Reduce flakiness of `www-gitlab-com` pipelines related to intermittent failures

Overview

We are trying to increase the stability of the www-gitlab-com pipelines, and now have an SLO to investigate all pipeline failures on the master branch, which are reported to the #master-broken-www-gitlab-com internal slack channel.

There are frequent flaky failures due to various seemingly intermittent network-related issues. Most of these seem related to the repo cloning/fetching step, but not all.

This issue is to explore strategies to reduce the flakiness. Especially, anything that can be learned from approaches to making the gitlab-com/gitlab pipelines more stable, or if there's no good mitigation, and we just need to deal with manually retrying them.

Here are some recent examples of these types of failures:

Network errors while fetching repo

We are aware that the www-gitlab-com repo is very large (over 6 gig), which likely contributes to this instability. There are ongoing efforts (monorepo refactor, reducing frequency of fetching) to address this, but in the meantime we would like to increase the of the fetching if possible.
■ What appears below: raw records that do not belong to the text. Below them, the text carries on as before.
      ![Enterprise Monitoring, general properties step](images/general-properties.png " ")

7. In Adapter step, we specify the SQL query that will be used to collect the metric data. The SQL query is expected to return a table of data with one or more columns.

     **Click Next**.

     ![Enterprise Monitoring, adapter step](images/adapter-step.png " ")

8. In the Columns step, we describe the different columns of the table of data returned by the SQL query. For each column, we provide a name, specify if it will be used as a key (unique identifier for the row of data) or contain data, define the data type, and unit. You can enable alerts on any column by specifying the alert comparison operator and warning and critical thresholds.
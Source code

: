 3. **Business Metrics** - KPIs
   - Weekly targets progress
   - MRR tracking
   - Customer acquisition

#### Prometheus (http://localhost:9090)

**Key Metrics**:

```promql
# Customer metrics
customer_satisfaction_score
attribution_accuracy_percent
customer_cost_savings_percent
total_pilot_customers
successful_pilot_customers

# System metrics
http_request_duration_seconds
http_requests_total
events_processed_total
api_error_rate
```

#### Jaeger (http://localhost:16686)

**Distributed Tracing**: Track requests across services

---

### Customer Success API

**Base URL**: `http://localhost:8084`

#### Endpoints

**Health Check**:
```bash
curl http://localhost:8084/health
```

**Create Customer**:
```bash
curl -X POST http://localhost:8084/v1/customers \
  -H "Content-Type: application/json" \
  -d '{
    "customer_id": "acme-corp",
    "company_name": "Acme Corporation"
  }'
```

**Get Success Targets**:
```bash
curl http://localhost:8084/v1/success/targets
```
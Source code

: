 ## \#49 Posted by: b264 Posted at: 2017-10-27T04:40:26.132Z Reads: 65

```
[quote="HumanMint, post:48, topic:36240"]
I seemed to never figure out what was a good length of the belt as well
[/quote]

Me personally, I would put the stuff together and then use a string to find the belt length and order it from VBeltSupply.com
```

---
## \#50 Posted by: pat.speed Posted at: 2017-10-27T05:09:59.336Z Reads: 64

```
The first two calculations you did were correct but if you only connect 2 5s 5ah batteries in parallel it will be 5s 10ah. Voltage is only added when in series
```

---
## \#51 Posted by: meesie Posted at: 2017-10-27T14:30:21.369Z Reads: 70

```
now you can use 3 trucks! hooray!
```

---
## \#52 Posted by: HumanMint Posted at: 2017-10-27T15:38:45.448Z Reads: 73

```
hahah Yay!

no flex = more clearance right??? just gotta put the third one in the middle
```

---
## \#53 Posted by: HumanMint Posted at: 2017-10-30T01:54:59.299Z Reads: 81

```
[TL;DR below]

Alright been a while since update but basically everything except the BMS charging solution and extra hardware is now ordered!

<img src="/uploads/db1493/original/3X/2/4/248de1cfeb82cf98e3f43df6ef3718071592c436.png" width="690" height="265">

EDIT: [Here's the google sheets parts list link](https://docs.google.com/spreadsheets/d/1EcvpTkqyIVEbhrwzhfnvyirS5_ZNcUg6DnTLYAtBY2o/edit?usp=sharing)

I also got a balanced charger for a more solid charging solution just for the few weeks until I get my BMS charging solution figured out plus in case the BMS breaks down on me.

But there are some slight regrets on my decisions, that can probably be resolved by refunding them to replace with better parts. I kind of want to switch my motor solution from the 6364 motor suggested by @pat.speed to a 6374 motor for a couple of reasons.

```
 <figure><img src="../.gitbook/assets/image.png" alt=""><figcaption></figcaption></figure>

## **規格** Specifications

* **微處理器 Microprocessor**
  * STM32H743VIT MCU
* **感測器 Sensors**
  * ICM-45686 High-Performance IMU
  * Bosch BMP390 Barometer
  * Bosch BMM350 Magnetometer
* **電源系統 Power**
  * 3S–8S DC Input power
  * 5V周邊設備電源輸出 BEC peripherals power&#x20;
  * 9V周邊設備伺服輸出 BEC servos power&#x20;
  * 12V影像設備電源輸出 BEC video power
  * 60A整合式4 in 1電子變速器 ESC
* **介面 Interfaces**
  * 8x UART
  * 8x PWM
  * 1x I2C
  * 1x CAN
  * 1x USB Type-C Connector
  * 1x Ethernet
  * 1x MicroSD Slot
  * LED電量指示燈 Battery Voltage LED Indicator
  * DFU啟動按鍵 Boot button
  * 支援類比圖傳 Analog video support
fatal: unable to access 'https://gitlab.com/gitlab-com/www-gitlab-com.git/': The requested URL returned error: 524 when fetching repo (failed job)
fatal: unable to access 'https://gitlab.com/gitlab-com/www-gitlab-com.git/': OpenSSL SSL_connect: SSL_ERROR_SYSCALL in connection to gitlab.com:443 when fetching repo (failed job)
fatal: the remote end hung up unexpectedly - fatal: protocol error: bad pack header when fetching repo (failed job)
error: RPC failed; curl 56 OpenSSL SSL_read: SSL_ERROR_SYSCALL, errno 104 - fatal: the remote end hung up unexpectedly when fetching repo (failed job)

Network errors in scripts (other than repo fetching)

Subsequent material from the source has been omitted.